Gamble stresses that all the projects are primarily academic research efforts. But each also may at some point contribute to the building’s features, programs or operations. Now that they’ve been up and running for a semester, it’s clear that they’ve unleashed the kind of creativity that makes you wish you were back in school.

The project that got the most attention at last night’s update session (perhaps because that team brought a bonafide slide presentation) originally was tasked with developing an interactive dashboard to demystify the systems in high performance buildings. But the eight Sustainable Undergraduate Research Fellows, aka “SURFers,” who were selected to work toward that goal have taken their charge in a surprising direction.

“We wanted to gamify it,” said Leo Chen, one of the SURFers.

Rather than follow the now-familiar path of designing one large screen to display performance metrics, the group is proposing up to six interactive features throughout the building — each one very different from the others. Among the ideas: pedal-powered charging stations that would give occupants a better sense of how much energy it takes to power their phones (and a little exercise in the process), and an “aqua-clock” that measures water use against the time of day. My favorite: A “building mood/health indicator” that would incorporate “light and sound to represent the status of the building.”

“We weren’t ready for what they did,” says Michael Chang, a senior research scientist at Tech’s Brook Byers Institute for Sustainable Systems. “There are a lot of buildings that have dashboards on big screens somewhere.
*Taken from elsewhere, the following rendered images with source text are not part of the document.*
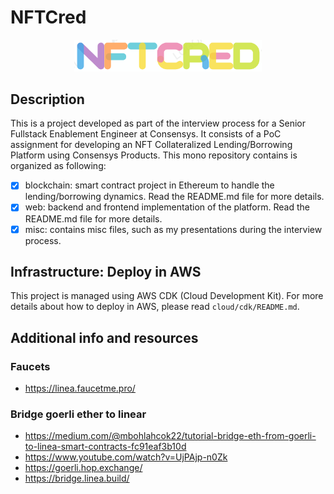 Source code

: # NFTCred

<p align="center">
  <img src="web/api/v1/src/assets/logo.png" width="300" /></a>
</p>

## Description

This is a project developed as part of the interview process for a Senior Fullstack Enablement Engineer at Consensys. It consists of a PoC assignment for developing an NFT Collateralized Lending/Borrowing Platform using Consensys Products. This mono repository contains is organized as following:

- [x] blockchain: smart contract project in Ethereum to handle the lending/borrowing dynamics. Read the README.md file for more details.
- [x] web: backend and frontend implementation of the platform. Read the README.md file for more details.
- [x] misc: contains misc files, such as my presentations during the interview process.

## Infrastructure: Deploy in AWS

This project is managed using AWS CDK (Cloud Development Kit). For more details about how to deploy in AWS, please read `cloud/cdk/README.md`.

## Additional info and resources

### Faucets

- https://linea.faucetme.pro/

### Bridge goerli ether to linear

- https://medium.com/@mbohlahcok22/tutorial-bridge-eth-from-goerli-to-linea-smart-contracts-fc91eaf3b10d
- https://www.youtube.com/watch?v=UjPAjp-n0Zk
- https://goerli.hop.exchange/
- https://bridge.linea.build/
You might look at them once or twice, and then they get boring. What this group has come up with really surprised us.”

Chang and colleague Dana Hartley had come up with the SURFer pilot project and applied for the grant, thinking all along that the students selected would devise a state-of-the-art — but conventional — dashboard. But once it was underway, they rolled with the students’ blue-sky approach: “This is a research project. You’re not obligated to produce deliverables.”

The design and construction leaders on the Kendeda Building aren’t committed to applying any of the ideas generated by the researchers. But they do appear to be taking the projects very seriously. Howard Wertheimer, Georgia Tech’s assistant vice president for capital planning and space management, and Jimmy Mitchell of Skanska, the contractor for the building, attended last night’s session. Afterward, Wertheimer expressed enthusiasm about several of the ideas.

Regardless, the Kendeda Building is already becoming one of the most studied and thought about buildings on the Georgia Tech campus. And ground hasn’t even been broken. A student involved in a pilot project documenting biodiversity on the building site — prior to, during and after construction — reported last night that she and her teammates have so far catalogued at least 32 species; she cautioned that they haven’t gotten down to the level of breaking down ants into their individual species. 

Such scrutiny over the social and environmental impacts of every aspect of a building isn’t likely to be replicated on very many other construction projects. But it points in an interesting direction: As we grade land, and construct and occupy buildings, then tear down those buildings and build new ones, we seldom stop to understand the actual effect on nearby humans, animals and plants, much less on the broader environment. How cool is it that on at least one building there’s an effort being made to develop a more mindful approach — one that investigates the potential impacts before hand, and tries to fashion ideas that do better?